E procurando fazer-se mais compreensível, acrescentou:

— O cristão que se afeiçoa ao trabalho, em favor de todos, guarda inestimável patrimônio, entesourando preciosas moedas que lhe conferem a entrada no Reino da Ventura.

E dando novo rumo à palestra, acentuou:

— Iremos atender-lhe à organização espiritual, utilizando-nos dos recursos do passe, esse admirável auxiliar ao alcance das nossas intenções socorristas.

“Como é sabido — esclareceu, paciente —, no passe movimentamos preciosos recursos que, infelizmente, entre os encarnados permanecem ainda inexplorados, embora as luzes que o Espiritismo tem projetado sobre o assunto. Todos somos dínamos geradores de energias poderosas, consoante a diretriz dada aos pensamentos. Pela mente, construímos ou derrubamos, ligando-nos às correntes com que melhor afinamos. Sendo a enfermidade uma resultante da harmonia do espírito no processo de ajustamento ao dever, considerando, ainda, as ações pretéritas e atuais, para que cessem seus efeitos, faz-se necessário anular-lhe as causas. Pela utilização dos recursos da prece, da paciência e da resignação, acompanhados de trabalho ativo, dispõe-se o paciente ao reequilíbrio da mente, pela situação de sintonia receptiva em que se coloca. Funciona, então, o passe, como medicação benéfica e estimulante. Daí a necessidade de se ligarem psiquicamente, agente e paciente, às Esferas Elevadas, para que a permuta de simpatia e entendimento seja de positivos resultados.

“Busquemos, neste momento, passar da teoria à prática, recorrendo às fontes poderosas do Bem e suplicando as dádivas da misericórdia divina.”

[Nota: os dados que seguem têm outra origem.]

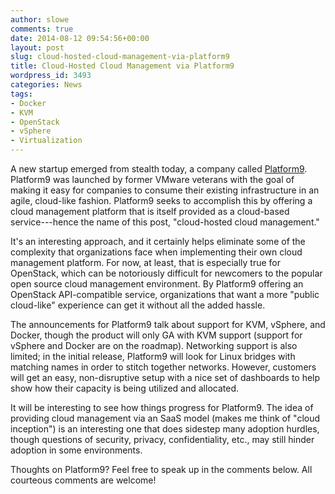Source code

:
 ```yaml
---
author: slowe
comments: true
date: 2014-08-12 09:54:56+00:00
layout: post
slug: cloud-hosted-cloud-management-via-platform9
title: Cloud-Hosted Cloud Management via Platform9
wordpress_id: 3493
categories: News
tags:
- Docker
- KVM
- OpenStack
- vSphere
- Virtualization
---
```


A new startup emerged from stealth today, a company called [Platform9](http://www.platform9.com/). Platform9 was launched by former VMware veterans with the goal of making it easy for companies to consume their existing infrastructure in an agile, cloud-like fashion. Platform9 seeks to accomplish this by offering a cloud management platform that is itself provided as a cloud-based service---hence the name of this post, "cloud-hosted cloud management."

It's an interesting approach, and it certainly helps eliminate some of the complexity that organizations face when implementing their own cloud management platform. For now, at least, that is especially true for OpenStack, which can be notoriously difficult for newcomers to the popular open source cloud management environment. By Platform9 offering an OpenStack API-compatible service, organizations that want a more "public cloud-like" experience can get it without all the added hassle.

The announcements for Platform9 talk about support for KVM, vSphere, and Docker, though the product will only GA with KVM support (support for vSphere and Docker are on the roadmap). Networking support is also limited; in the initial release, Platform9 will look for Linux bridges with matching names in order to stitch together networks. However, customers will get an easy, non-disruptive setup with a nice set of dashboards to help show how their capacity is being utilized and allocated.

It will be interesting to see how things progress for Platform9. The idea of providing cloud management via an SaaS model (makes me think of "cloud inception") is an interesting one that does sidestep many adoption hurdles, though questions of security, privacy, confidentiality, etc., may still hinder adoption in some environments.

Thoughts on Platform9? Feel free to speak up in the comments below. All courteous comments are welcome!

Calando-se, o jovem amigo quedou-se silencioso e, em breve, parecia em profunda concentração, elevado aos Céus.

Procurei, igualmente, reunir as energias de que dispunha, e a oração, fácil e consoladora, fluiu-me à alma.

Oh! minha filha, quanto bem faz à alma esquecer tudo no momento da prece e banhar-se nas águas benditas da esperança.

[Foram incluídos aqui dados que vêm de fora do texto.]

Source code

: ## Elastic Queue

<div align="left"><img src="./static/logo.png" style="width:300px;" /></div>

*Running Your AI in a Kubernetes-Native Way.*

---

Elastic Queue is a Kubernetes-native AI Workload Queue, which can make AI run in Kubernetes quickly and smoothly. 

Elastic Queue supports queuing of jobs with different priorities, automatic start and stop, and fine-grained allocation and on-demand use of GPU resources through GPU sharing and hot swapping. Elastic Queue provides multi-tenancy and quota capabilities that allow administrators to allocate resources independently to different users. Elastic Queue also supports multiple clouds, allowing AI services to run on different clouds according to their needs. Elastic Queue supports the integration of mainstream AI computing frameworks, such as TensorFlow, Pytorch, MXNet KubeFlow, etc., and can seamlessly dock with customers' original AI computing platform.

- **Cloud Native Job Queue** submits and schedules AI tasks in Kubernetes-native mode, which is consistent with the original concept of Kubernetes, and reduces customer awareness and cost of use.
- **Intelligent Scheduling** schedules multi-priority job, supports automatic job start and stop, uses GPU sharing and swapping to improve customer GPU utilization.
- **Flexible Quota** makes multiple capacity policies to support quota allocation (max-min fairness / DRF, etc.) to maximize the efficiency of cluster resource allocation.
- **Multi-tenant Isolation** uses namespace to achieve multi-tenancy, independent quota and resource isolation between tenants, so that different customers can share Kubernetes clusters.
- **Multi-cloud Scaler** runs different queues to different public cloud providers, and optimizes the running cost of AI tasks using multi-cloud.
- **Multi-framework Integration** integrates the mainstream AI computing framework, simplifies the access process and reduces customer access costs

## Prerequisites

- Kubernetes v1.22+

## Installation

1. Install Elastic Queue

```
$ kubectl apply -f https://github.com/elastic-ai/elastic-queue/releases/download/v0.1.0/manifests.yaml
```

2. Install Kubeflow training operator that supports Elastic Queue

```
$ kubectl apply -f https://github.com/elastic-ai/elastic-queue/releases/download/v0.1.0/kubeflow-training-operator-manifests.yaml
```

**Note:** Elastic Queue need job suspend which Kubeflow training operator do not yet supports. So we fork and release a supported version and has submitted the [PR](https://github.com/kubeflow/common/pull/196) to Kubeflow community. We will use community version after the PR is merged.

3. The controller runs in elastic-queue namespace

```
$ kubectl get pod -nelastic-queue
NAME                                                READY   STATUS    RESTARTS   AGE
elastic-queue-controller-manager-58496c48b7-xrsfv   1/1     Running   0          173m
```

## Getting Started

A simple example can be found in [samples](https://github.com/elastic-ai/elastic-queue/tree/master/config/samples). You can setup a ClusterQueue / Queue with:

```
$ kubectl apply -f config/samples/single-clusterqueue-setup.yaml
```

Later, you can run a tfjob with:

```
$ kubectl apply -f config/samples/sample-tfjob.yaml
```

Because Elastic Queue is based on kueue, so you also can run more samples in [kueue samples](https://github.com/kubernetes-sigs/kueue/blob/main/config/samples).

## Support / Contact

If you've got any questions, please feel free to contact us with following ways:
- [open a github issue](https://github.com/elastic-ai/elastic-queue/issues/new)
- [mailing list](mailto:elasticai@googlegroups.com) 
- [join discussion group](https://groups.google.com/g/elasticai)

A prece é uma ligação de luz que envolve os espíritos em aspiral ascendente. Rompe abismos e dificuldades e, qual telefone sublime, conduz tal grau de felicidade, que não é facilmente entendida pelas deduções mentais em processos comuns. Só aqueles que lhe experimentaram a emanação dulçurosa nos terríveis momentos da inquietação, podem traduzir-lhe a concessão divina, ao retornar do mundo metafísico. Apaga preocupações e anula ansiedades, conforta o espírito e o mantém confiante.

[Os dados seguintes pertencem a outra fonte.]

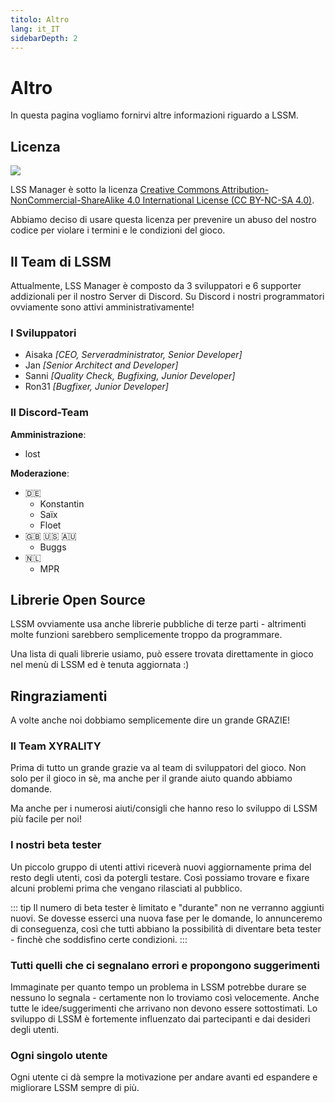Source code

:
 ```yaml
---
titolo: Altro
lang: it_IT
sidebarDepth: 2
---
```


# Altro

In questa pagina vogliamo fornirvi altre informazioni riguardo a LSSM.

## Licenza
[![](https://mirrors.creativecommons.org/presskit/buttons/88x31/svg/by-nc-sa.eu.svg)][license]


LSS Manager è sotto la licenza [Creative Commons Attribution-NonCommercial-ShareAlike 4.0 International License (CC BY-NC-SA 4.0)][license].

Abbiamo deciso di usare questa licenza per prevenire un abuso del nostro codice per violare i termini e le condizioni del gioco.

## Il Team di LSSM
Attualmente, LSS Manager è composto da 3 sviluppatori e 6 supporter addizionali per il nostro <a :href="$themeConfig.variables.discord" target="_blank">Server di Discord</a>. Su Discord i nostri programmatori ovviamente sono attivi amministrativamente!

### I Sviluppatori
* Aisaka *[CEO, Serveradministrator, Senior Developer]*
* Jan *[Senior Architect and Developer]*
* Sanni *[Quality Check, Bugfixing, Junior Developer]*
* Ron31 *[Bugfixer, Junior Developer]*

### Il Discord-Team
**Amministrazione**:
* lost

**Moderazione**:
* 🇩🇪
    * Konstantin
    * Saïx
    * Floet
* 🇬🇧 🇺🇸 🇦🇺
    * Buggs
* 🇳🇱
    * MPR
 
## Librerie Open Source
LSSM ovviamente usa anche librerie  pubbliche di terze parti - altrimenti molte funzioni sarebbero semplicemente troppo da programmare.

Una lista di quali librerie usiamo, può essere trovata direttamente in gioco nel menù di LSSM ed è tenuta aggiornata :)

## Ringraziamenti
A volte anche noi dobbiamo semplicemente dire un grande GRAZIE!

### Il Team XYRALITY 
Prima di tutto un grande grazie va al team di sviluppatori del gioco. Non solo per il gioco in sè, ma anche per il grande aiuto quando abbiamo domande.

Ma anche per i numerosi aiuti/consigli che hanno reso lo sviluppo di LSSM più facile per noi!

### I nostri beta tester
Un piccolo gruppo di utenti attivi riceverà nuovi aggiornamente prima del resto degli utenti, così da potergli testare. Così possiamo trovare e fixare alcuni problemi prima che vengano rilasciati al pubblico.

::: tip
Il numero di beta tester è limitato e "durante" non ne verranno aggiunti nuovi. Se dovesse esserci una nuova fase per le domande, lo annunceremo di conseguenza, così che tutti abbiano la possibilità di diventare beta tester - finchè che soddisfino certe condizioni.
:::

### Tutti quelli che ci segnalano errori e propongono suggerimenti
Immaginate per quanto tempo un problema in LSSM potrebbe durare se nessuno lo segnala - certamente non lo troviamo così velocemente. Anche tutte le idee/suggerimenti che arrivano non devono essere sottostimati. Lo sviluppo di LSSM è fortemente influenzato dai partecipanti e dai desideri degli utenti.

### Ogni singolo utente
Ogni utente ci dà sempre la motivazione per andare avanti ed espandere e migliorare LSSM sempre di più.

[license]: https://creativecommons.org/licenses/by-nc-sa/4.0/deed.it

Em breve sentia-me banhada por branda luminosidade que se desprendia do compassivo socorrista que continuava envolto na vibração oracional.

Ergueu os braços e, com movimentos rítmicos das mãos, muito discretamente, aplicou-me os passes magnéticos.

Como se obedecessem à movimentação passista, forças estranhas sacudiram-me a organização perispiritual e todas as fibras pareciam penetradas por eletricidade em movimentação. Sentia que da região cardíaca laços fortemente atados se desmanchavam, oferecendo-me um estado de libertação. A respiração se me tornava menos torturada e a sensação de dor diminuiu consideravelmente.

A aplicação não foi além de dois minutos, após o que, agradável torpor inundou-me toda, induzindo-me a sono reparador.

Quando despertei, horas depois, respirava livremente.

Adrião, sorridente, informou-me que a mesma operação se sucederia, por vários dias consecutivos, até que me encontrasse em condições de prosseguir com a movimentação do esforço próprio, segundo as instruções do dr. Cléofas.